"Make!"
"Yessir, Mr. Jones, make her throw it away, sir."
I laughed to reassure him, though I must acknowledge that I was impressed by his manner. My laughter had the effect of reassuring myself somewhat also.
"Shall I take the boat and row out and sink this dangerous bauble with its snake's body"—a tremor seemed to seize my listener, and he shook as if with a chill—"and its sheep's head?"
"Do not make fun of it, sir. You will be sor——"
"We will go and get it, Bo's'n, and you shall row me out while I——"
"Do not ask me to touch it, sir. There is doom in that sign." I noticed that he did not call it a ring, as I had done; and then he came close to me and looked into my eyes with impressive and beseeching earnestness, and said in a whisper:
"You may take it out to sea, far, far out to sea, and drop it beneath the waves, but the storms will come, the waves will roll, and the breakers will dash it again on the shore. You may bury it in a pit so deep that you can hardly get yourself out again from its grave, but an earthquake will rumble beneath it and with its cracks will upheave it, and it will be here again. You may take it to the top of yonder mountain and lay it on the topmost peak, but the tempests will come and the hurricane will blow and will toss it again at your feet. She has found it, and it will follow her to the end—to the end."

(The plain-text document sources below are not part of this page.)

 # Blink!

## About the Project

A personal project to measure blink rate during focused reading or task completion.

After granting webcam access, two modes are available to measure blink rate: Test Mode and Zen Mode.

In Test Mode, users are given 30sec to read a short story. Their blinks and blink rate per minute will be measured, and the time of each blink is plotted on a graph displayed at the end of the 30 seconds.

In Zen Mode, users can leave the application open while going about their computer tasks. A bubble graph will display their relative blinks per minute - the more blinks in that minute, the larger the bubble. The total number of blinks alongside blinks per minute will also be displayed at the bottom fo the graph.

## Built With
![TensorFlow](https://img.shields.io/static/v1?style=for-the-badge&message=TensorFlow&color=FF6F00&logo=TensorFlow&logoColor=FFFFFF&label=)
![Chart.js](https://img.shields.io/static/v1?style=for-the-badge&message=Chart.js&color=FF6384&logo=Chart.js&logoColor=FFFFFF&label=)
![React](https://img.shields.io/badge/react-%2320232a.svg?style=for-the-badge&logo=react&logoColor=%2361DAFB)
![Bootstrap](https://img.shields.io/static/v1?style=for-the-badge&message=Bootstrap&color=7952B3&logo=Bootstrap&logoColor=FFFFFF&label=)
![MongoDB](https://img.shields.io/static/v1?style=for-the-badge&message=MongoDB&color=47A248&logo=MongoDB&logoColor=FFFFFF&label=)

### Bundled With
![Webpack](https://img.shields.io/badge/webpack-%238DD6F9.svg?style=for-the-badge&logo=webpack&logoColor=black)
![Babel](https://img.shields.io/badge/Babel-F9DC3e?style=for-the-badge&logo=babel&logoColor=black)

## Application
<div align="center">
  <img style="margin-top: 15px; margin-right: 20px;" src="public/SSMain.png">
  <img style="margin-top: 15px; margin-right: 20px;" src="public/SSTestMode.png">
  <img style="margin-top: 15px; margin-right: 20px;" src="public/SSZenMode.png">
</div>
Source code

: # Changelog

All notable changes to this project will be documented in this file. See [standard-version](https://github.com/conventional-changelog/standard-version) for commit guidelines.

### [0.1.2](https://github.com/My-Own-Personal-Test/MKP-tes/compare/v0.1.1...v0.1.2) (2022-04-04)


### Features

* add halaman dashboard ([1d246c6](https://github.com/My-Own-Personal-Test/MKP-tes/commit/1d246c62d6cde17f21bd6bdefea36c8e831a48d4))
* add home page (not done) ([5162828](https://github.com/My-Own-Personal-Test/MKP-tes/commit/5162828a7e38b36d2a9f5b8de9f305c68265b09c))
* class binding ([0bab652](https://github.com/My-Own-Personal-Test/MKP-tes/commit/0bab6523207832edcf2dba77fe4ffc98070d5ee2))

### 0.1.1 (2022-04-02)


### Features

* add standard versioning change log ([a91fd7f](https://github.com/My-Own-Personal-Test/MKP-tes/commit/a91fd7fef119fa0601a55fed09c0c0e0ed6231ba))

The mysterious tone of the man, the ghostlike voice in which he spoke, made me feel unpleasantly, although it was broad day and the sun was shining brightly. He seemed to be lifted out of himself, and to speak in a voice and tone not his own. I tried to laugh. I reasoned with myself thus. How utterly absurd that a man of little education, of the most ordinary ability, and, withal, a man holding that absurd position Bo's'n of a merchant craft, should have an insight into mystical and occult things which none of the rest of us possess! But as he still stood staring at me, and directly into my eyes, as if he would read into the very depths of my mind, I began to have what is commonly called a creepy sensation. Little shivers ran up my backbone, and I longed for other companionship. I cast a glance at the dead men, and felt that if I were to retain the strength to go for aid to bury them, the sooner I went the better for me. With difficulty I withdrew my gaze from the man's eyes.
"Come, come, Bo's'n!" I said, forcing a laugh, "you are overwrought and nervous. Come back with me, and I will give you my word that you shall not see the ring again while you remain with us."